The problem that you might also have
So we are dealing with an Azure function, it is not publicly available, nor available with an apikey, so we need to authenticate to be able to have our call authorized. Yet the normal way one might think of getting such an auth token is invalid. We have to go deeper.
As a normal user with a frontend in a browser or mobile app, usually this isn’t that hard to wrap your head around when building an application leveraging Azure functions or any serverless platform. Your functions/applications are their own thing separate from your Azure Resource Management and you will use the /.auth/aad
or whichever oidc federation you set up. The user will navigate the browser flow and come out the other end with an access token .

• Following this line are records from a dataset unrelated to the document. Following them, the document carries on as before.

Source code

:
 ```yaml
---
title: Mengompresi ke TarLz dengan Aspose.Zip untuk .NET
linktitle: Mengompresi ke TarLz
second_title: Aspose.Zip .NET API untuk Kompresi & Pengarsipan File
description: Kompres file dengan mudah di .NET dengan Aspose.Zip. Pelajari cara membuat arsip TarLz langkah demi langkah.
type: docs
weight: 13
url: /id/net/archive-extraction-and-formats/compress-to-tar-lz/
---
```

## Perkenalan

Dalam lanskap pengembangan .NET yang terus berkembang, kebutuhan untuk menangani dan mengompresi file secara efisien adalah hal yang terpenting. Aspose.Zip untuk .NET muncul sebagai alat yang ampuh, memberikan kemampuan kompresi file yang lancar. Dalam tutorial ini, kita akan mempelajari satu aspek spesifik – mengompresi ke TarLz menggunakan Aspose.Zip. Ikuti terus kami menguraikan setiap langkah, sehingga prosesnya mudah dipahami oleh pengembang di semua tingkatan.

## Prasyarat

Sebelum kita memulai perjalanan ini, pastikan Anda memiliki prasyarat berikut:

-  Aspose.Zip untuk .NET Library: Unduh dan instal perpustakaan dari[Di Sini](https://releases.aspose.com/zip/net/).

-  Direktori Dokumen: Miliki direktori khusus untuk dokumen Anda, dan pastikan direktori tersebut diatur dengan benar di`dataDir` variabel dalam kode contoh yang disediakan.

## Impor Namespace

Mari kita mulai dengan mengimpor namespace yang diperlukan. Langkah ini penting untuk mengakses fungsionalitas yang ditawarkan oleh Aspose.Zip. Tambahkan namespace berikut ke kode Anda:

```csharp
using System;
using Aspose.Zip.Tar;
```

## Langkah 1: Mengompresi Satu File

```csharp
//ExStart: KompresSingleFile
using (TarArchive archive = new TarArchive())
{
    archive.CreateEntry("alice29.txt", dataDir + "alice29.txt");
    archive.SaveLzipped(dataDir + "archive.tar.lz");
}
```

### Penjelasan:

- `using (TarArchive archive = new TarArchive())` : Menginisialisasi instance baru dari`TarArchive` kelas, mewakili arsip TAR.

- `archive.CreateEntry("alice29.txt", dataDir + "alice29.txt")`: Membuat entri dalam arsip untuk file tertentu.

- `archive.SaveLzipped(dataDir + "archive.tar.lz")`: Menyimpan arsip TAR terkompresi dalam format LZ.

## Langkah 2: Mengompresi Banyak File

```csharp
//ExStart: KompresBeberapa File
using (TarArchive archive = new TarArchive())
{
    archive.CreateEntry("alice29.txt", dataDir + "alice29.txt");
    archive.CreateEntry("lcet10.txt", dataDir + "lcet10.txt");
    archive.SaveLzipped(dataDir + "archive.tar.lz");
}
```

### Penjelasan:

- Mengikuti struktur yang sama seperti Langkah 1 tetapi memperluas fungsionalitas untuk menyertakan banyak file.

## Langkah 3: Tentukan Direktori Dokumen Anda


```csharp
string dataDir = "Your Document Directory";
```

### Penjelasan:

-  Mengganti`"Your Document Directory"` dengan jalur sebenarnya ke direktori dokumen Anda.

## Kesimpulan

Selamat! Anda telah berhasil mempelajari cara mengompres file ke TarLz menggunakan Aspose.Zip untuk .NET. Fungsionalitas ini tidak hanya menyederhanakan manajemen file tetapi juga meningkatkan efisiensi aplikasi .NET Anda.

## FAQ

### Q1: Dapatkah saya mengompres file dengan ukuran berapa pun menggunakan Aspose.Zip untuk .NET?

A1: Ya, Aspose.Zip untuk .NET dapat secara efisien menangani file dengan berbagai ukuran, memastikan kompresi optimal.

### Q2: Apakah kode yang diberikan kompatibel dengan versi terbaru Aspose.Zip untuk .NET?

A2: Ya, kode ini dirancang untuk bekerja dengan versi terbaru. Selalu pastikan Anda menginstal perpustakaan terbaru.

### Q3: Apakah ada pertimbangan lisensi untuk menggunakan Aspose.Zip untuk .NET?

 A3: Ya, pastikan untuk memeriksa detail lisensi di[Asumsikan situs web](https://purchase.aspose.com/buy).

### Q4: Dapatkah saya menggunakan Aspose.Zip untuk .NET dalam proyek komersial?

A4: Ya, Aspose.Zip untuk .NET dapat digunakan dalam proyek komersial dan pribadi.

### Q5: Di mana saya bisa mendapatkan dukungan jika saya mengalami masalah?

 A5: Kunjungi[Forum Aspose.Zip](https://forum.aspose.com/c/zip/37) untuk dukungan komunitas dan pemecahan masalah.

You could do the same via a device flow to get an intermediate identity token that you can then send to Azure to get a working access token for the application.
You and me though, dear reader, are not any normal user. We are a powershell runtime running in Azure automation runbooks under a managed service account whose been granted access to the function. It is not feasible to use either device flow or a browser flow to authenticate. So what can we do?
The insight
The first thing we need to realize is that we are not authenticating with the same endpoint as for Azure Resource Management which colloquially gets refered to as “Azure” in devops circles. It is per tenant and the resource we want matches the audience that is required.
Putting the pieces together and looking closely at the details of the Azure function I was asked to work on I figured that the authentication for it needs to look a certain way, very different from the tokens I usually work with for Azure Resource Management.
Once we are equipped with that knowledge, we can find that Microsoft has tucked in environment variables into Azure automation runbooks that helps us resolve endpoints in the runtime that acts as proxies for authentication to the resources, using their application Id as a reference.
This is documented here, but it took me quite a lot of time and google-fu to find it because as I didn’t really understand what I was really searching for.
The solution
Using the internally accessible REST endpoint for token retrieval, a working solution can be constructed as so.
$AzureFunctionUrl = "https://somefunction-somenounce.region.azurewebsites.net/api/SomeFunction"
$appid = 'cc334b87-fdbe-4996-aa3f-5bad192a18a6' # some random guid representing somefunction application id
$accessToken = Invoke-RestMethod -Method Get `
-Headers @{"X-IDENTITY-HEADER"="$env:IDENTITY_HEADER"} `
-Uri "$( $env:IDENTITY_ENDPOINT )?resource=$($appid)&api-version=2019-08-01" `
| Select-Object -ExpandProperty access_token
$headers = @{
'Content-Type' = 'application/json'
'Authorization' = "Bearer $accessToken"
}
$jsonSomeBody = @{"once"="toldme"} | ConverTo-Json
Invoke-RestMethod -Method Post -Uri $AzureFunctionUrl -Body $jsonSomeBody -ContentType 'application/json' -Headers $headers
Further reading and acknowledgements
I read this fantastic article by Rakhesh Sasidharan which helped explain to me what was going on. While their elegant solution for device flow wasn’t useful it was fun to play around with and helped me bridge the gap of my knowledge about oidc to how Azure does things.
I also came across this article by Krizzia Relente which I didn’t really parse as the solution to my problem because I read it before having a solid understanding of the problem actually was (the insight was that it is not about runbooks but about managed identities).